By digital circuit operation multiply-add to input vector A and input matrix B execution pipeline formula to obtain the knot of A*B=D Fruit, wherein A is the column vector of a dimension 1*m, and the dimension of B is m*n, and D is that the vector matrix of 1 row n column exports result；

The multiply-add operation of the pipeline system refers to, input matrix B divide for multiple and different column blocks, by input vector A with input square The first row block of battle array B is multiplied and is added up and export result, is further continued for executing next column in input vector A and input matrix B Block multiplies and adds up and export result, repeatedly iteration, until last column block in input vector A and input matrix B Complete multiply and add up and result also export after to get arrive input vector A and input matrix B multiplied result D.

Compared with the prior art, the present invention has the following advantages: pass through the hardware-accelerated of the multiply-add equal operations of high speed matrix-vector Quick neural network acceleration capacity is realized, so that counting in real time after data input and model load by above-mentioned operation framework It calculates as a result, further speeding up image or speech recognition process with the speed and efficiency of the promotion neural network computing of big degree.
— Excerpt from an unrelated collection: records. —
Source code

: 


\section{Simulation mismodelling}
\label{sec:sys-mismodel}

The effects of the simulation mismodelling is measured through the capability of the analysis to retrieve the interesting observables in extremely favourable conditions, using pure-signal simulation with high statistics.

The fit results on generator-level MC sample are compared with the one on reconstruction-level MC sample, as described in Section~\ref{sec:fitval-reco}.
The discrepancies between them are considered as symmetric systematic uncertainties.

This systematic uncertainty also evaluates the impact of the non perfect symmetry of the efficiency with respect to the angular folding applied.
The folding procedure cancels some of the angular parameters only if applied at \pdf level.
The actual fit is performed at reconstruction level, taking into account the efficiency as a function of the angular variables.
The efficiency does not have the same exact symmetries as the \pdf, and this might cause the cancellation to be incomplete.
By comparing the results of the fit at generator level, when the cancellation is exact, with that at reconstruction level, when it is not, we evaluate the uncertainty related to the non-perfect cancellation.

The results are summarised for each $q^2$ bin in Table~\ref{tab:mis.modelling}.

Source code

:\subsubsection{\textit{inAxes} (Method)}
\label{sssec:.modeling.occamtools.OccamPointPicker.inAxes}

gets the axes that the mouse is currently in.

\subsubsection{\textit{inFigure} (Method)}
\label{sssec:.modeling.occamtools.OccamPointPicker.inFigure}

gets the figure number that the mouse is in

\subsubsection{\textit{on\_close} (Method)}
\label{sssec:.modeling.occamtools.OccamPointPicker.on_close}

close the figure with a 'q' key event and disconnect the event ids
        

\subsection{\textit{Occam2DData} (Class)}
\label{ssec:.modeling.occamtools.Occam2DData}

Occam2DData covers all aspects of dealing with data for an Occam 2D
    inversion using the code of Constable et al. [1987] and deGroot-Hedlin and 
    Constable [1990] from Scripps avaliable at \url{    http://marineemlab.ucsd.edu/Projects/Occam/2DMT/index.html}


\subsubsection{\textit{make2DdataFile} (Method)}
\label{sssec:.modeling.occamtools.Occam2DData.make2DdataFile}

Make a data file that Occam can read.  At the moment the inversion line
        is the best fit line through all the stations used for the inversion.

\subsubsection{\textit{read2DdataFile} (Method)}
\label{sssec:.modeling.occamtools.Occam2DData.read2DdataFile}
Detailed description of the invention

Fig. 1 is structural block diagram of the invention；

Fig. 2 is the structural block diagram of accelerator in the present invention；

Fig. 3 is the specific block diagram of accelerator in the embodiment of the present invention.

Specific embodiment

The present invention is further elaborated by the way that a preferable specific embodiment is described in detail below in conjunction with attached drawing.

As shown in Figure 1, the invention proposes a kind of pipeline organization neural network matrix operation framework, it includes:

As shown in Fig. 2, specifically, the accelerator includes:

Fixed point multiplies accumulating module, for executing the multiply-add operation of continuous-flow type to input vector A and input matrix B；The fixed point multiplies accumulating Module includes several fixed point adder and multipliers run parallel, and two input terminals of each fixed-point multiply-accumulator sequentially input the 1 of vector A Each element in each element and input matrix B respective column block of row m column in respective column, synchronously to execute to defeated respectively In the respective column block of incoming vector A and input matrix B each respective column multiply and it is cumulative (in figure, the i-th column in i representing matrix B, B The all elements of i-th column in [:] [i] representing matrix B, the columns that an iteration carries out multiply-add operation is x+1), and calculate It carries out multiplying accumulating knot under the control of the RC reset pulse enable end of each fixed point adder and multiplier of counter reset pulse pair after the completion The output and zero of fruit, then execute multiplying and adding up for next respective column block in input vector A and input matrix B；

Counter (can be cycle tiemr or timer), for fixed point adder and multiplier it is every has executed input vector A with The respective column block of input matrix B multiplies and exports after cumulative a reset pulse, which generates by the first register chain flows Waterline reset signal multiplies accumulating the primary input of the every completion of module in fixed point to the RC reset pulse enable end of each fixed point adder and multiplier The clearing of itself pulse is controlled after the multiply-add operation of continuous-flow type of vector A and input matrix B；

Shift unit, for controlling the displacement depth of input vector A columns；

The pipeline organization neural network matrix operation framework also includes:

Controller can be realized by CPU, connect accelerator, the columns and input square for dynamic configuration input vector A The quantity of counter pulse in the line number m of battle array B, the columns n of input matrix B and accelerator, so that shift unit is controlled to input The displacement depth of vector A columns, and after completing the multiply-add operation of respective column block of an input vector A and input matrix B Control of the counter to RC reset pulse enable end, and it is multiply-add in the continuous-flow type for completing an input vector A and input matrix B The clearing of its pulse of counter controls after operating.

In the present embodiment, pinpoint the quantity of adder and multiplier and third register chain respectively with each column block institute of input matrix B The columns for including is identical.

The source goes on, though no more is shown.